Ricardo Correa


Ya va quedando en el olvido la tragedia ocurrida en Dacca, la capital de Bangladesh, el pasado 24 de abril, en la cual murieron 1.127 personas y quedaron heridas 2.437 al derrumbarse el edificio Rana Plaza, de ocho pisos, en el cual trabajaban más de cinco mil operarios de la industria de las confecciones. Para poner en perspectiva lo ocurrido en esas lejanas tierras, el terremoto del Eje Cafetero de hace catorce años dejó 1.300 muertos y 3.250 heridos. Lo de Dacca sucedió en un solo edificio.
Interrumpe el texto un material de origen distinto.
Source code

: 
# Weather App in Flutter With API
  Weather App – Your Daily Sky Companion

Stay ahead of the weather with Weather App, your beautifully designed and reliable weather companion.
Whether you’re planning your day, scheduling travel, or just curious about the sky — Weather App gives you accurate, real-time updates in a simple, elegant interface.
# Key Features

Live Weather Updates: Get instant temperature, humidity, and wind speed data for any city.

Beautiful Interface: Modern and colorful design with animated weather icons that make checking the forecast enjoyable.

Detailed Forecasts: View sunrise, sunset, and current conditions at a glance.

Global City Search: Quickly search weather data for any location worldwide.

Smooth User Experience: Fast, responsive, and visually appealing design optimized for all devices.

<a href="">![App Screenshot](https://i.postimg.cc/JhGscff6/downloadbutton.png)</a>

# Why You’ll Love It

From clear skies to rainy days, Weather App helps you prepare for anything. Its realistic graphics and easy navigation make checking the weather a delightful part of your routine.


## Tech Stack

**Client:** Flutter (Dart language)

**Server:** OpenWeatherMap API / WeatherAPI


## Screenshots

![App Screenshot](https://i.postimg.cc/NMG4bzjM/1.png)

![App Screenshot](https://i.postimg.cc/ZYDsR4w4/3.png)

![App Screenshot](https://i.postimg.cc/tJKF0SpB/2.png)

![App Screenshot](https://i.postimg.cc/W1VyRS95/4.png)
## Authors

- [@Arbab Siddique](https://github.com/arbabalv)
Se repite una historia, esta vez en su versión más cruel. Miles y miles de enormes talleres en Asía, África del Norte y Latinoamérica, que cosen la ropa de Europa y Norteamérica, pero también parte de la nuestra, y que lo hacen en condiciones tan inhumanas como aquellas que soportaban los trabajadores en la Revolución Industrial en la Inglaterra del siglo XVIII: hacinamiento, jornadas eternas, agotamiento extremo, condiciones antihigiénicas, restricciones a la libertad, daño a la salud, pagos miserables y muerte. Estas fábricas son el primer eslabón de una cadena que termina en nuestros roperos, y que en el intermedio tiene a empresarios criminales en los países donde se cose y confecciona, diseñadores glamurosos, famosas marcas de ropa y una industria publicitaria desbordada. A este respecto recomiendo leer el excelente artículo de Marta Ruiz en la última revista Arcadia de junio 18 de 2013 "El último abrazo". (Este es el link en Internet http://www.revistaarcadia.com/opinion/columnas/articulo/el-ultimo-abrazo/32138).
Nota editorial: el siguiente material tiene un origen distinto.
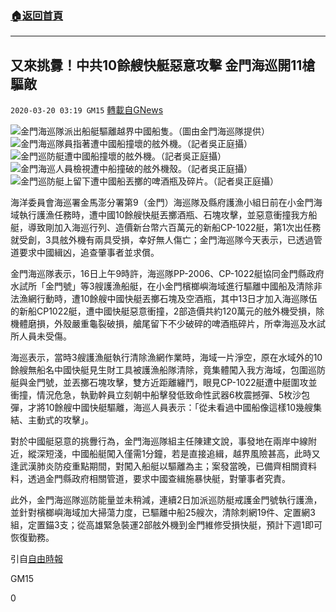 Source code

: ###  [:house:返回首頁](https://github.com/ourhimalayas/txt)
---

## 又來挑釁！中共10餘艘快艇惡意攻擊 金門海巡開11槍驅敵
`2020-03-20 03:19 GM15` [轉載自GNews](https://gnews.org/zh-hant/145779/)

![金門海巡隊派出船艇驅離越界中國船隻。（圖由金門海巡隊提供）](https://img.ltn.com.tw/Upload/news/600/2020/03/19/3105242_3_1.jpg)![金門海巡隊員指著遭中國船撞壞的舷外機。（記者吳正庭攝）](https://img.ltn.com.tw/Upload/news/600/2020/03/19/3105242_4_1.jpg)![金門巡防艇遭中國船撞壞的舷外機。（記者吳正庭攝）](https://img.ltn.com.tw/Upload/news/600/2020/03/19/3105242_5_1.jpg)![金門海巡人員檢視遭中船撞破的舷外機殼。（記者吳正庭攝）](https://img.ltn.com.tw/Upload/news/600/2020/03/19/3105242_6_1.jpg)![金門巡防艇上留下遭中國船丟擲的啤酒瓶及碎片。（記者吳正庭攝）](https://img.ltn.com.tw/Upload/news/600/2020/03/19/3105242_7_1.jpg)


海洋委員會海巡署金馬澎分署第9（金門）海巡隊及縣府護漁小組日前在小金門海域執行護漁任務時，遭中國10餘艘快艇丟擲酒瓶、石塊攻擊，並惡意衝撞我方船艇，導致剛加入海巡行列、造價新台幣六百萬元的新船CP-1022艇，第1次出任務就受創，3具舷外機有兩具受損，幸好無人傷亡；金門海巡隊今天表示，已透過管道要求中國緝凶，追查肇事者並求償。

金門海巡隊表示，16日上午9時許，海巡隊PP-2006、CP-1022艇協同金門縣政府水試所「金門號」等3艘護漁船艇，在小金門檳榔嶼海域進行驅離中國船及清除非法漁網行動時，遭10餘艘中國快艇丟擲石塊及空酒瓶，其中13日才加入海巡隊伍的新船CP1022艇，遭中國快艇惡意衝撞，2部造價共約120萬元的舷外機受損，除機體磨損，外殼嚴重龜裂破損，艙尾留下不少破碎的啤酒瓶碎片，所幸海巡及水試所人員未受傷。

海巡表示，當時3艘護漁艇執行清除漁網作業時，海域一片淨空，原在水域外的10餘艘無船名中國快艇見生財工具被護漁船隊清除，竟集體闖入我方海域，包圍巡防艇與金門號，並丟擲石塊攻擊，雙方近距離纏鬥，眼見CP-1022艇遭中艇圍攻並衝撞，情況危急，執勤幹員立刻朝中船擊發低致命性武器6枚震撼彈、5枚沙包彈，才將10餘艘中國快艇驅離，海巡人員表示：「從未看過中國船像這樣10幾艘集結、主動式的攻擊」。

對於中國艇惡意的挑釁行為，金門海巡隊組主任陳建文說，事發地在兩岸中線附近，縱深短淺，中國船艇闖入僅需1分鐘，若是直接追緝，越界風險甚高，此時又逢武漢肺炎防疫重點期間，對闖入船艇以驅離為主；案發當晚，已備齊相關資料料，透過金門縣政府相關管道，要求中國查緝施暴快艇，對肇事者究責。

此外，金門海巡隊巡防能量並未稍減，連續2日加派巡防艇戒護金門號執行護漁，並針對檳榔嶼海域加大掃蕩力度，已驅離中船25艘次，清除刺網19件、定置網3組，定置錨3支；從高雄緊急裝運2部舷外機到金門維修受損快艇，預計下週1即可恢復勤務。

引自[自由時報](https://news.ltn.com.tw/news/society/breakingnews/3105242)

GM15

0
Y no es solo en la industria textil donde ocurren estos horrores, también en una infinidad de líneas de consumo y, quien lo creyera, en el sofisticado sector de los computadores, teléfonos inteligentes y tabletas electrónicas. Hace tres años recorrió el mundo la noticia de la ola de suicidios ocurridos en la fábrica china Foxconn, la que ensambla artefactos para Apple, Nokia, Sony, Dell y Hewlett-Packart. Sus trabajadores no podían con el increíble estrés que generaba su oficio. Todo esto nos recuerda las épocas coloniales, como por ejemplo cuando del Congo y la Amazonia, a principios del siglo pasado, empresas europeas extraían el caucho a la par que exterminaban pueblos nativos. Es una corrupción que no termina.
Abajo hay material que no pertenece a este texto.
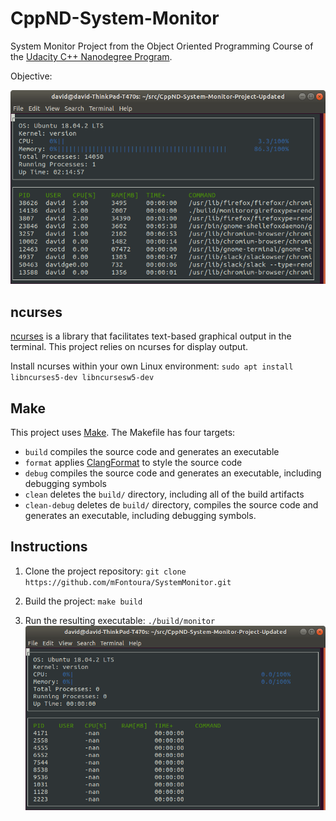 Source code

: # CppND-System-Monitor

System Monitor Project from the Object Oriented Programming Course of the [Udacity C++ Nanodegree Program](https://www.udacity.com/course/c-plus-plus-nanodegree--nd213). 

Objective:

![System Monitor](images/monitor.png)



## ncurses
[ncurses](https://www.gnu.org/software/ncurses/) is a library that facilitates text-based graphical output in the terminal. This project relies on ncurses for display output.

Install ncurses within your own Linux environment: `sudo apt install libncurses5-dev libncursesw5-dev`

## Make
This project uses [Make](https://www.gnu.org/software/make/). The Makefile has four targets:
* `build` compiles the source code and generates an executable
* `format` applies [ClangFormat](https://clang.llvm.org/docs/ClangFormat.html) to style the source code
* `debug` compiles the source code and generates an executable, including debugging symbols
* `clean` deletes the `build/` directory, including all of the build artifacts
* `clean-debug` deletes de `build/` directory, compiles the source code and generates an executable, including debugging symbols.

## Instructions

1. Clone the project repository: `git clone https://github.com/mFontoura/SystemMonitor.git`

2. Build the project: `make build`

3. Run the resulting executable: `./build/monitor`
![Starting System Monitor](images/starting_monitor.png)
No cabe duda de que todos nos indignamos con hechos como el de Dacca, y reclamamos acción de los gobiernos y mayor responsabilidad de las empresas. Lo cual es apenas obvio. Los gobiernos de países pobres hacen extremadamente flexibles las condiciones para producir en su territorio, olvidando la obligación de proteger a sus ciudadanos, y las empresas que recurren a proveedores en estos lugares se aprovechan de unos mercados laborales miserables. Bangladesh exporta en confecciones 18.000 millones de dolares, lo que hace a este sector su principal fuente de divisas con un 80 % del total. Los obreros reciben al mes unos 32 dólares y existen 4.500 fábricas textileras, la mayoría de ellas tan vetustas, precarias e inhumanas como las del Rana Plaza. La paradoja es que para los obreros que llegan a estos puestos de trabajo, es una "gran oportunidad" lograr un empleo en las maquilas.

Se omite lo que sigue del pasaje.